Lecture series to show different sides of UHV Community of Readers book
Sept. 21, 2013 at 4:21 a.m.
Students and the community will have a chance to explore the different angles of the book "Escape from Camp 14" during the University of Houston-Victoria Community of Readers program.
Participants will look at the book from such angles as politics, mathematics, health, education and culture.
The discussions are part of the UHV Community of Readers Book Lecture Series, which will be held throughout the fall semester.
J. Keith Akins, director of the UHV First Year Academic Experience, said the program not only establishes a common academic experience and bond between first-year students and the larger community but also shows students that it is possible to look at a subject from different academic disciplines.
"We don't want freshmen to start their college experience thinking there are these thick walls between the academic fields and that one of them has nothing to do with the other," he said. "This learning experience may help them decide on a career path.

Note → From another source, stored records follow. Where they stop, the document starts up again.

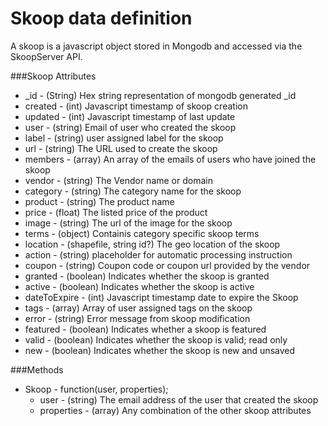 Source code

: Skoop data definition
===

A skoop is a javascript object stored in Mongodb and accessed via the SkoopServer API.

###Skoop Attributes

* _id 	 		- (String) Hex string representation of mongodb generated _id
* created 		- (int) Javascript timestamp of skoop creation
* updated 		- (int) Javascript timestamp of last update
* user 	 		- (string) Email of user who created the skoop
* label 	 		- (string) user assigned label for the skoop
* url 		 	- (string) The URL used to create the skoop
* members	 	- (array) An array of the emails of users who have joined the skoop
* vendor 	 	- (string) The Vendor name or domain
* category  	- (string) The category name for the skoop
* product 	 	- (string) The product name
* price 	 		- (float) The listed price of the product
* image 	 		- (string) The url of the image for the skoop
* terms 	 		- (object) Containis category specific skoop terms
* location  	- (shapefile, string id?) The geo location of the skoop
* action 	 	- (string) placeholder for automatic processing instruction
* coupon    	- (string) Coupon code or coupon url provided by the vendor
* granted 	 	- (boolean) Indicates whether the skoop is granted
* active 	 	- (boolean) Indicates whether the skoop is active
* dateToExpire - (int) Javascript timestamp date to expire the Skoop
* tags 			- (array) Array of user assigned tags on the skoop
* error 			- (string) Error message from skoop modification
* featured 		- (boolean) Indicates whether a skoop is featured
* valid			- (boolean) Indicates whether the skoop is valid; read only
* new				- (boolean) Indicates whether the skoop is new and unsaved

###Methods

* Skoop - function(user, properties);
	* user - (string) The email address of the user that created the skoop
	* properties - (array) Any combination of the other skoop attributes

They have the opportunity to see what resonates with them and learn what type of career field they may want to choose."
"Escape from Camp 14" is a true story of how one man escaped from a North Korean political prison camp. Written by Blaine Harden, the book is an account of Shin Dong-hyuk, who is thought to be the only person born and raised in a North Korean political prison camp to escape.
All lectures will be 11:30 a.m.-12:30 p.m. with the exception of the Oct. 21 lecture, which will be from 5:30 to 6:30 p.m. in the Alcorn Auditorium of UHV University West, 3007 N. Ben Wilson St.
The lectures are free and open to the public.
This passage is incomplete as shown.